====== Listed entries ======

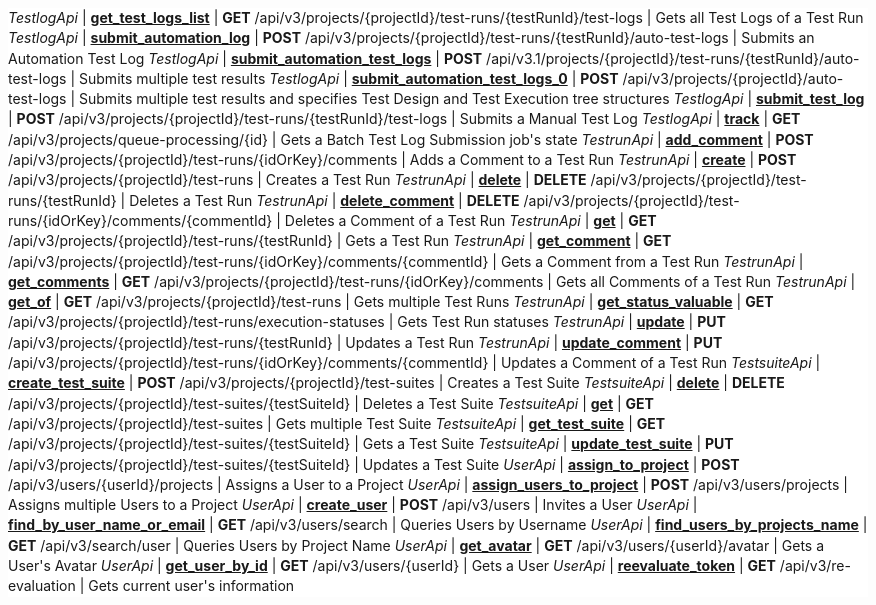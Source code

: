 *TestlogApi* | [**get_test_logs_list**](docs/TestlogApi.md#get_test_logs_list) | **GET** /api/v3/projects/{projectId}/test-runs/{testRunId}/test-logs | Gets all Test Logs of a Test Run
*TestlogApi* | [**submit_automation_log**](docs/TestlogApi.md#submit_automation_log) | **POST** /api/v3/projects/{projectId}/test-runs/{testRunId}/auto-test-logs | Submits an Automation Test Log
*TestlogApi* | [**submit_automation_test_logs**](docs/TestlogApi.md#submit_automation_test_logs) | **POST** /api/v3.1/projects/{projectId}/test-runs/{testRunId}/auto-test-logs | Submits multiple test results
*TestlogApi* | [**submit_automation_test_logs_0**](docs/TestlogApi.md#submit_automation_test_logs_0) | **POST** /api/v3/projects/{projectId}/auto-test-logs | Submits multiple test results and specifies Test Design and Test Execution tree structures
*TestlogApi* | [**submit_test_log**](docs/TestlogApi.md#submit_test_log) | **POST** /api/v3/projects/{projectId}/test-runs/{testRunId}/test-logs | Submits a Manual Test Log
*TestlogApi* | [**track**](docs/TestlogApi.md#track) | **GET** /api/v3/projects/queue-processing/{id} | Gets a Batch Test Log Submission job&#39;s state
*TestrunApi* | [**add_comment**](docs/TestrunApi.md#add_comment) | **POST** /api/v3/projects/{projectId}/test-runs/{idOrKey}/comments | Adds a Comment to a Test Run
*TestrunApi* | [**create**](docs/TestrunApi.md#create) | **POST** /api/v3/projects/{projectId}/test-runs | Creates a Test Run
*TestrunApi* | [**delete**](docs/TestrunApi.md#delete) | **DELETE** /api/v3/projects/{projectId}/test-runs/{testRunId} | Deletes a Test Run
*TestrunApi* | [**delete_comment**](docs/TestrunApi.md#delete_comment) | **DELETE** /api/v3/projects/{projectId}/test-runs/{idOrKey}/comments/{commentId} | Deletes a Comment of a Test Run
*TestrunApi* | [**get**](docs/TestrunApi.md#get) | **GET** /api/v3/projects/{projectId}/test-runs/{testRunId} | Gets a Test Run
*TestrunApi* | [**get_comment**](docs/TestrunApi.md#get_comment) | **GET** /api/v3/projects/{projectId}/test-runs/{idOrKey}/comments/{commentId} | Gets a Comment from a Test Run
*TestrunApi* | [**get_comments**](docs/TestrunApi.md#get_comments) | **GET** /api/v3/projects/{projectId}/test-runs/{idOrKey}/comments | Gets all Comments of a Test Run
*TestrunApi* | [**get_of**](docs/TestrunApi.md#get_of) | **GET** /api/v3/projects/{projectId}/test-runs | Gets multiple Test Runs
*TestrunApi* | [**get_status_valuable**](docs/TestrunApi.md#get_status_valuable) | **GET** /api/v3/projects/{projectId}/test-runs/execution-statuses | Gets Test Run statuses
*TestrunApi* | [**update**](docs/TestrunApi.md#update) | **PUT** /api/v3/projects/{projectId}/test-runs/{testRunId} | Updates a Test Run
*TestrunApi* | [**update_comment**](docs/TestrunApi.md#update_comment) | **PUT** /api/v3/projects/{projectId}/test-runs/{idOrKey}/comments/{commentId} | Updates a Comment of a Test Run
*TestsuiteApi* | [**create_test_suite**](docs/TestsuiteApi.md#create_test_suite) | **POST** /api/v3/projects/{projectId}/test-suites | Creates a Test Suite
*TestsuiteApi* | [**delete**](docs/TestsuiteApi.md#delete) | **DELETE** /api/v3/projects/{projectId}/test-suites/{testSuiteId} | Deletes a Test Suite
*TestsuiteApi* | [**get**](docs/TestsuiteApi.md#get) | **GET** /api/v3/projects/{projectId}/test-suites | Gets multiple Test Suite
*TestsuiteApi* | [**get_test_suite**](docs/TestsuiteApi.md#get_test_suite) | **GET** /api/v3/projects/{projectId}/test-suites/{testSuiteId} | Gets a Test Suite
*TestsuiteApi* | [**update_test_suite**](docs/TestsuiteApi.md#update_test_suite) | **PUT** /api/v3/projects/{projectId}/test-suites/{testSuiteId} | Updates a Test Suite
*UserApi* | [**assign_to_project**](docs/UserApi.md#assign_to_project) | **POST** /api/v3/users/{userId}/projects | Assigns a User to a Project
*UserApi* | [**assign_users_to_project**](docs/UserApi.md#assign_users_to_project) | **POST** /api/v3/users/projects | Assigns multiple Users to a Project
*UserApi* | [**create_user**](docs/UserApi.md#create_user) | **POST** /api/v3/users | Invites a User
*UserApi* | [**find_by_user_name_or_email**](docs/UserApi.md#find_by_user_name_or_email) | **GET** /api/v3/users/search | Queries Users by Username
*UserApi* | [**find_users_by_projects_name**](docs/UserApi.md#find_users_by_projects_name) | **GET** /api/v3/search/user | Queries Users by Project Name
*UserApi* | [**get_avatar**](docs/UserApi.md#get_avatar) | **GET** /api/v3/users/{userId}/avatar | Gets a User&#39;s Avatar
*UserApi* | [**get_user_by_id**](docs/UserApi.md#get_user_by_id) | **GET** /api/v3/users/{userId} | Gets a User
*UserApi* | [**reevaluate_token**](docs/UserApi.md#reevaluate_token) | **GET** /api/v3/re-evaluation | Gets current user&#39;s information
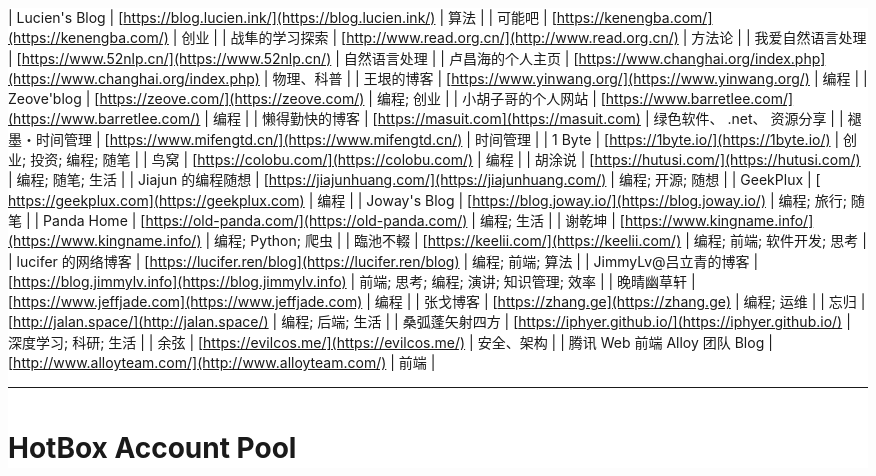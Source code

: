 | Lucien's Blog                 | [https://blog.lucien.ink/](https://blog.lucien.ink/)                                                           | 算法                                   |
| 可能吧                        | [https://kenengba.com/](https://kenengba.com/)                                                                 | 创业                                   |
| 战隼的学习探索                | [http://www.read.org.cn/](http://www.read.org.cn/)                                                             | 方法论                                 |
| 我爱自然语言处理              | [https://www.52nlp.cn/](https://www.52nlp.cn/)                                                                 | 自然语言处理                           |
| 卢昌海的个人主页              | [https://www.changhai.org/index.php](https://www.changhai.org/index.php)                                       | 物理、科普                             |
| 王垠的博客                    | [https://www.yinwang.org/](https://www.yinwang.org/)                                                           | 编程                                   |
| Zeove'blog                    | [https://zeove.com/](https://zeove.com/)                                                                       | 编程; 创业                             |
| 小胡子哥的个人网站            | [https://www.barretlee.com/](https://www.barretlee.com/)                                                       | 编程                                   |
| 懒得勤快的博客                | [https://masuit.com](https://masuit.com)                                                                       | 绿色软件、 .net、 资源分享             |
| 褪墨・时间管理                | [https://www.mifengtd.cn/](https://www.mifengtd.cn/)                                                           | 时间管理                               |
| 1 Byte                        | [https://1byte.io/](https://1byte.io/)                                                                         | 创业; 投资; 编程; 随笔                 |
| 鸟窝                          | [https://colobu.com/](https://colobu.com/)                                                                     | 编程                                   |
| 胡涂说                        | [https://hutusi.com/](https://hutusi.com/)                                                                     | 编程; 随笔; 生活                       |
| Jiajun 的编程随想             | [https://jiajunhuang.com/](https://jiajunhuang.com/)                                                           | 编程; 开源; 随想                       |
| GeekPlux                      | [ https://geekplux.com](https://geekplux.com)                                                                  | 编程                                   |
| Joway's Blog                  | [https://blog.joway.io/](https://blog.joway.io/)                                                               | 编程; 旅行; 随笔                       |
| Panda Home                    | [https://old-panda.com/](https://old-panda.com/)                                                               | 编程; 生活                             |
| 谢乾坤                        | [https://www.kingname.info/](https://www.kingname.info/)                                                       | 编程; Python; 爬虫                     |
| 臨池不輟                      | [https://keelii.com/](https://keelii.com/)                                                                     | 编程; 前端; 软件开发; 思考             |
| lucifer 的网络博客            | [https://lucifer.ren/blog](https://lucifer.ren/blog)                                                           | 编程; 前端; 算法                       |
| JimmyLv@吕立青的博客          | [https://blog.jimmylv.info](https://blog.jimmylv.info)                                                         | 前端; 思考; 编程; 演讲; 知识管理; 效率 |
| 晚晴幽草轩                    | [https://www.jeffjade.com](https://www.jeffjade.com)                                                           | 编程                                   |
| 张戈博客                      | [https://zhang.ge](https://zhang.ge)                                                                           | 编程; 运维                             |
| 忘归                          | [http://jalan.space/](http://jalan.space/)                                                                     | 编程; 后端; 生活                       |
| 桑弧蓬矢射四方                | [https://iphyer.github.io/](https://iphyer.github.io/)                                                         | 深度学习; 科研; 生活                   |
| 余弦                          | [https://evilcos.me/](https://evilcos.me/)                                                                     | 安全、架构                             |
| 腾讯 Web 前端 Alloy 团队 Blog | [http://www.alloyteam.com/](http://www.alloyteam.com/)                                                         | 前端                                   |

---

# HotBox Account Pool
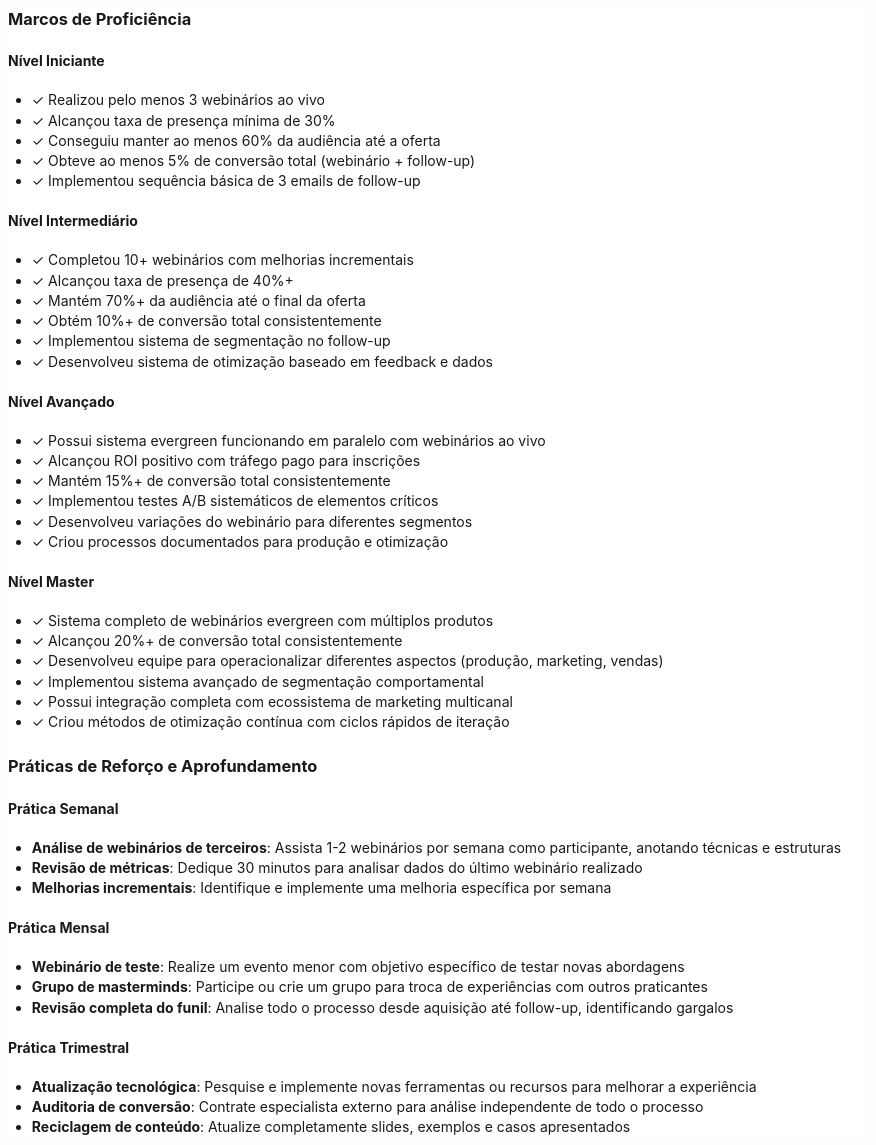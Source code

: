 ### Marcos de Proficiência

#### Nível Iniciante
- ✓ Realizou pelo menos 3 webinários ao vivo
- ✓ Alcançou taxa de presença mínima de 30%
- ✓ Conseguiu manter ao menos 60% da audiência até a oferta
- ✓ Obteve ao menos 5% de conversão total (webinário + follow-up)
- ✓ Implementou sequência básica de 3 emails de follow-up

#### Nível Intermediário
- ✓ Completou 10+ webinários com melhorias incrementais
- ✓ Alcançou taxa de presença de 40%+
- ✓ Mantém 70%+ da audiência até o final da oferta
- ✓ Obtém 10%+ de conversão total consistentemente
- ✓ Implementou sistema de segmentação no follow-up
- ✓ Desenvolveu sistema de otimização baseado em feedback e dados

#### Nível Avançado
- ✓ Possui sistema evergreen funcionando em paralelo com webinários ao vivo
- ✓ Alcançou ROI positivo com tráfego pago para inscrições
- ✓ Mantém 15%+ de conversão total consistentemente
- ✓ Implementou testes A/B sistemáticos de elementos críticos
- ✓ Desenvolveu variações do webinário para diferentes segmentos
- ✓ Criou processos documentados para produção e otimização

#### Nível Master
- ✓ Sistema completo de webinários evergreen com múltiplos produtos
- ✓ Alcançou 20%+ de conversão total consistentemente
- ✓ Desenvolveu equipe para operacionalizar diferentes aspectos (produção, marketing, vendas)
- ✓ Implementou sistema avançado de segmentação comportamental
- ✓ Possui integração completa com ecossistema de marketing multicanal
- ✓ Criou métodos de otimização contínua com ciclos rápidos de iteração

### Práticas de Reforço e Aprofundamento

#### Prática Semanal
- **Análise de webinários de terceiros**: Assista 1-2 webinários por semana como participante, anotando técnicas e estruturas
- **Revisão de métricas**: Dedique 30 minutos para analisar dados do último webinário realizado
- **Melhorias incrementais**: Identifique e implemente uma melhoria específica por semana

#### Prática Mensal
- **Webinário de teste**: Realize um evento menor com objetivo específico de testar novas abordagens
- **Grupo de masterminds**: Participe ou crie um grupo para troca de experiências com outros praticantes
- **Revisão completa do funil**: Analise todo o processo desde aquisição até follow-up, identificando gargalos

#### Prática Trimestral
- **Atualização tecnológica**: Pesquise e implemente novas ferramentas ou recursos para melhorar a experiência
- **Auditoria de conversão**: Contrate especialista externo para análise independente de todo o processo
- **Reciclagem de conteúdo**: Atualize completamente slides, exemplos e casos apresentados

======

### Prompt
With the line holding "Updates a Comment of a Test Run" as the first and the line holding "Deletes a Test Suite" as the last, set down that range of the entries above exactly, and nothing else.

### Solution for this exercise
*TestrunApi* | [**update_comment**](docs/TestrunApi.md#update_comment) | **PUT** /api/v3/projects/{projectId}/test-runs/{idOrKey}/comments/{commentId} | Updates a Comment of a Test Run
*TestsuiteApi* | [**create_test_suite**](docs/TestsuiteApi.md#create_test_suite) | **POST** /api/v3/projects/{projectId}/test-suites | Creates a Test Suite
*TestsuiteApi* | [**delete**](docs/TestsuiteApi.md#delete) | **DELETE** /api/v3/projects/{projectId}/test-suites/{testSuiteId} | Deletes a Test Suite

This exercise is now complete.